Collection entries
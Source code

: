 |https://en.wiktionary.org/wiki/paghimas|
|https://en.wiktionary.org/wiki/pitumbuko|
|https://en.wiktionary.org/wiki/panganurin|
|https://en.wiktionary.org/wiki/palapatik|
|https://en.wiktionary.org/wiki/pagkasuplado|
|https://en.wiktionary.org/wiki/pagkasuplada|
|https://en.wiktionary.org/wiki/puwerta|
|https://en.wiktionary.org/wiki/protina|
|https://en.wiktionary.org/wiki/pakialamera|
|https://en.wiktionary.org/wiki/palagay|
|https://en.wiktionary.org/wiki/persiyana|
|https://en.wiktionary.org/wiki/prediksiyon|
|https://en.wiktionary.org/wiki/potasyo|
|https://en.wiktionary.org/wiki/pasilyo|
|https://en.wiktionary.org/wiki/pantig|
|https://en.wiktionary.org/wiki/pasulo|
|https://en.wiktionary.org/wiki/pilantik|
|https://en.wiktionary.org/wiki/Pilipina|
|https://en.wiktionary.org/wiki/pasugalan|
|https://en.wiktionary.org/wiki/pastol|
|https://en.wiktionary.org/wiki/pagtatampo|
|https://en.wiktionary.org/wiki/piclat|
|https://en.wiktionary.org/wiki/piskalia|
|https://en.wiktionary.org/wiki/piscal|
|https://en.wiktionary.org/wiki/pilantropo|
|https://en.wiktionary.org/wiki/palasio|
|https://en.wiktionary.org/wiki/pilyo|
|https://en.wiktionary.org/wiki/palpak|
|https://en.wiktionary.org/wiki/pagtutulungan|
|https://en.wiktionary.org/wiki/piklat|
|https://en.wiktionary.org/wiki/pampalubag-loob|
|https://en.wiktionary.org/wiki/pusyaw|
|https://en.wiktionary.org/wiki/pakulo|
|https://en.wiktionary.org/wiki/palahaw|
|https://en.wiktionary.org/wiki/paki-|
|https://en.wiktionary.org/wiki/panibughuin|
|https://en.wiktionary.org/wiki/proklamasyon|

▶ [Task objective] Please give back all of the data exactly as it appears.

▶ [Answer box]
Source code

: |https://en.wiktionary.org/wiki/paghimas|
|https://en.wiktionary.org/wiki/pitumbuko|
|https://en.wiktionary.org/wiki/panganurin|
|https://en.wiktionary.org/wiki/palapatik|
|https://en.wiktionary.org/wiki/pagkasuplado|
|https://en.wiktionary.org/wiki/pagkasuplada|
|https://en.wiktionary.org/wiki/puwerta|
|https://en.wiktionary.org/wiki/protina|
|https://en.wiktionary.org/wiki/pakialamera|
|https://en.wiktionary.org/wiki/palagay|
|https://en.wiktionary.org/wiki/persiyana|
|https://en.wiktionary.org/wiki/prediksiyon|
|https://en.wiktionary.org/wiki/potasyo|
|https://en.wiktionary.org/wiki/pasilyo|
|https://en.wiktionary.org/wiki/pantig|
|https://en.wiktionary.org/wiki/pasulo|
|https://en.wiktionary.org/wiki/pilantik|
|https://en.wiktionary.org/wiki/Pilipina|
|https://en.wiktionary.org/wiki/pasugalan|
|https://en.wiktionary.org/wiki/pastol|
|https://en.wiktionary.org/wiki/pagtatampo|
|https://en.wiktionary.org/wiki/piclat|
|https://en.wiktionary.org/wiki/piskalia|
|https://en.wiktionary.org/wiki/piscal|
|https://en.wiktionary.org/wiki/pilantropo|
|https://en.wiktionary.org/wiki/palasio|
|https://en.wiktionary.org/wiki/pilyo|
|https://en.wiktionary.org/wiki/palpak|
|https://en.wiktionary.org/wiki/pagtutulungan|
|https://en.wiktionary.org/wiki/piklat|
|https://en.wiktionary.org/wiki/pampalubag-loob|
|https://en.wiktionary.org/wiki/pusyaw|
|https://en.wiktionary.org/wiki/pakulo|
|https://en.wiktionary.org/wiki/palahaw|
|https://en.wiktionary.org/wiki/paki-|
|https://en.wiktionary.org/wiki/panibughuin|
|https://en.wiktionary.org/wiki/proklamasyon|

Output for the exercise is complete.